As mentioned, I am very skeptical that the approach you're asking for help with is likely to be the best or most appropriate way to address whatever the broader issue you're trying to solve is. It can be done (and without very much difficulty), but the resulting code is difficult to maintain, error-prone, and not very readable (which leads to the first two problems).
That said, there are lots of different ways to implement the specific behavior you're asking for. And even if this is not the best way to solve your current problem, the basic techniques are useful to know for other types of problems. With that in mind, here are two of the most obvious ways you might address your problem.
Manually configure a mapping from indexes to getters and setters:
IMHO this is the most preferable way. Not because it's elegant or easy to extend, but specifically because it's not either of those things. Requiring code maintainers to explicitly create the data structure elements to support each type and property that you want to handle will discourage a proliferation of this technique for other related problems, and even for the current problem. It could even encourage someone to spend a little more time thinking about the broader problem so as to find a better strategy.
This approach does have the advantage that it is reasonably performant. Because the code is generated at compile time, the only real overhead is the boxing that occurs for value types.
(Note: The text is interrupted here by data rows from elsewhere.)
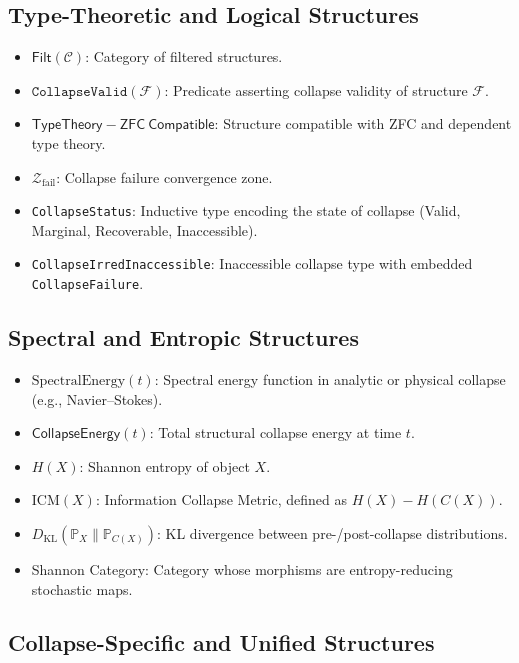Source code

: \documentclass[11pt]{article}
\begin{document}
\subsection*{Type-Theoretic and Logical Structures}

\begin{itemize}
  \item $\mathsf{Filt}(\mathcal{C})$: Category of filtered structures.
  \item $\texttt{CollapseValid}(\mathcal{F})$: Predicate asserting collapse validity of structure $\mathcal{F}$.
  \item $\mathsf{TypeTheory{-}ZFC\ Compatible}$: Structure compatible with ZFC and dependent type theory.
  \item $\mathcal{Z}_{\mathrm{fail}}$: Collapse failure convergence zone.
  \item \texttt{CollapseStatus}: Inductive type encoding the state of collapse (Valid, Marginal, Recoverable, Inaccessible).
  \item \texttt{CollapseIrredInaccessible}: Inaccessible collapse type with embedded \texttt{CollapseFailure}.
\end{itemize}

\subsection*{Spectral and Entropic Structures}

\begin{itemize}
  \item $\mathrm{SpectralEnergy}(t)$: Spectral energy function in analytic or physical collapse (e.g., Navier–Stokes).
  \item $\mathsf{CollapseEnergy}(t)$: Total structural collapse energy at time $t$.
  \item $H(X)$: Shannon entropy of object $X$.
  \item $\mathrm{ICM}(X)$: Information Collapse Metric, defined as $H(X) - H(C(X))$.
  \item $D_{\mathrm{KL}}(\mathbb{P}_X \| \mathbb{P}_{C(X)})$: KL divergence between pre-/post-collapse distributions.
  \item Shannon Category: Category whose morphisms are entropy-reducing stochastic maps.
\end{itemize}

\subsection*{Collapse-Specific and Unified Structures}
\end{document}
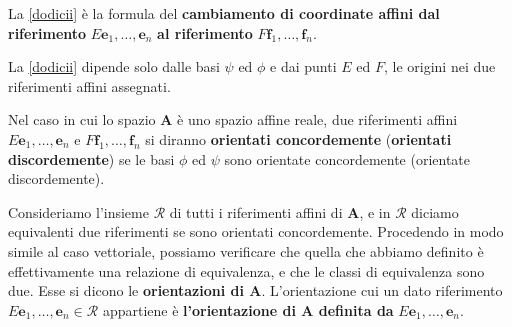 \documentclass{article}
\theoremstyle{plain}
\theoremstyle{definition}
\theoremstyle{remark}
\begin{document}
\vspace{10pt}

\begin{center}
\end{center}

\vspace{10pt}

La \ref{dodicii} è la formula del \textbf{cambiamento di coordinate affini dal riferimento} $E \mathbf{e}_1, \dots, \mathbf{e}_n$ \textbf{al riferimento} $F \mathbf{f}_1, \dots, \mathbf{f}_n$.

La \ref{dodicii} dipende solo dalle basi $\psi$ ed $\phi$ e dai punti $E$ ed $F$, le origini nei due riferimenti affini assegnati.

Nel caso in cui lo spazio $\mathbf{A}$ è uno spazio affine reale, due riferimenti affini $E \mathbf{e}_1, \dots, \mathbf{e}_n$ e $F \mathbf{f}_1, \dots, \mathbf{f}_n$ si diranno \textbf{orientati concordemente} 
(\textbf{orientati discordemente}) se le basi $\phi$ ed $\psi$ sono orientate concordemente (orientate discordemente).

\vspace{10pt}

Consideriamo l'insieme $\mathcal{R}$ di tutti i riferimenti affini di $\mathbf{A}$, e in $\mathcal{R}$ diciamo equivalenti due riferimenti se sono orientati concordemente. 
Procedendo in modo simile al caso vettoriale, possiamo verificare che quella che abbiamo definito è effettivamente una relazione di equivalenza, 
e che le classi di equivalenza sono due. Esse si dicono le \textbf{orientazioni di $\mathbf{A}$}. 
L'orientazione cui un dato riferimento $E \mathbf{e}_1, \dots, \mathbf{e}_n \in \mathcal{R}$ appartiene è \textbf{l'orientazione di $\mathbf{A}$ definita da} $E \mathbf{e}_1, \dots, \mathbf{e}_n$.
\end{document}
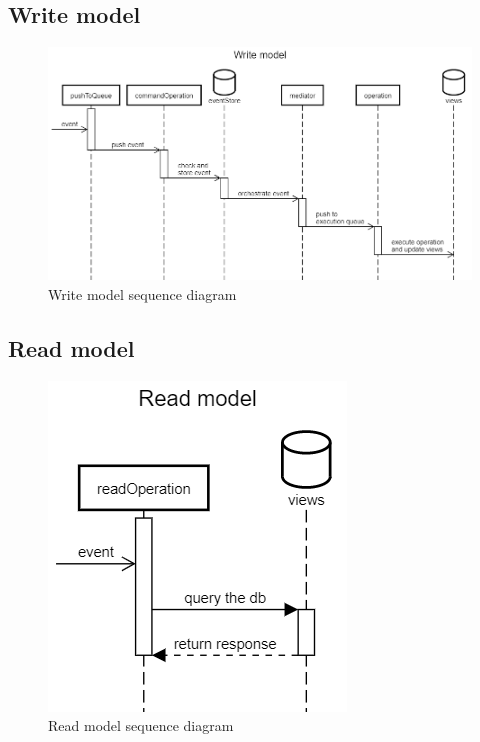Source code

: \subsection{Write model}
\begin{figure} [H]
	\includegraphics[scale=0.5]{../Img/write_model}
	\caption{Write model sequence diagram}\label{}
\end{figure}

\subsection{Read model}
\begin{figure} [H]
	\centering
	\includegraphics[scale=0.55]{../Img/read_model}
	\caption{Read model sequence diagram}\label{}
\end{figure}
There's some casting but for the reference types that overhead should be practically unmeasurable, and even the boxing overhead may not show up on a profile, depending on how intensively this code might be used.
This particular solution looks like this:
static class ManualIndexedProperty
{
public static void SetValueByCoordinates(this IBindingList list, int x, int y, object value)
{
object o = list[x];
_typeToSetter[o.GetType()][y](o, value);
}
public static object GetValueByCoordinates(this IBindingList list, int x, int y)
{
object o = list[x];
return _typeToGetter[o.GetType()][y](o);
}
private static readonly Dictionary<Type, Func<object, object>[]> _typeToGetter =
new Dictionary<Type, Func<object, object>[]>()
{
{
typeof(Client),
new Func<object, object>[]
{
o => ((Client)o).Name
}
},
{
typeof(Debt),
new Func<object, object>[]
{
o => ((Debt)o).AccountType,
o => ((Debt)o).DebtValue,
}
},
{
typeof(Accounts),
new Func<object, object>[]
{
o => ((Accounts)o).Owner,
o => ((Accounts)o).AccountNumber,
o => ((Accounts)o).IsChekingAccount,
}
},
};
private static readonly Dictionary<Type, Action<object, object>[]> _typeToSetter =
new Dictionary<Type, Action<object, object>[]>()
{
{
typeof(Client),
new Action<object, object>[]
{
(o1, o2) => ((Client)o1).Name = (string)o2
}
},
{
typeof(Debt),
new Action<object, object>[]
{
(o1, o2) => ((Debt)o1).AccountType = (string)o2,
(o1, o2) => ((Debt)o1).DebtValue = (int)o2,
}
},
{
typeof(Accounts),
new Action<object, object>[]
{
(o1, o2) => ((Accounts)o1).Owner = (string)o2,
(o1, o2) => ((Accounts)o1).AccountNumber = (int)o2,
(o1, o2) => ((Accounts)o1).IsChekingAccount = (bool)o2,
}
},
};
}
Two dictionaries are declared, one each for setting and getting property values. The dictionaries map the element object's type to an array of delegate instances to perform the actual work. Each delegate instance references an anonymous method which has been hand-coded to perform the necessary operation.
One major advantage to this approach is that it is explicit and obvious what index corresponds to what property for each type.
This approach will be tedious and time-consuming to set up if you are dealing with any significant number of types and/or properties. But IMHO that's a good thing. As I noted above, hopefully the pain of this approach can help convince someone to abandon the idea of accessing the properties by index altogether. :)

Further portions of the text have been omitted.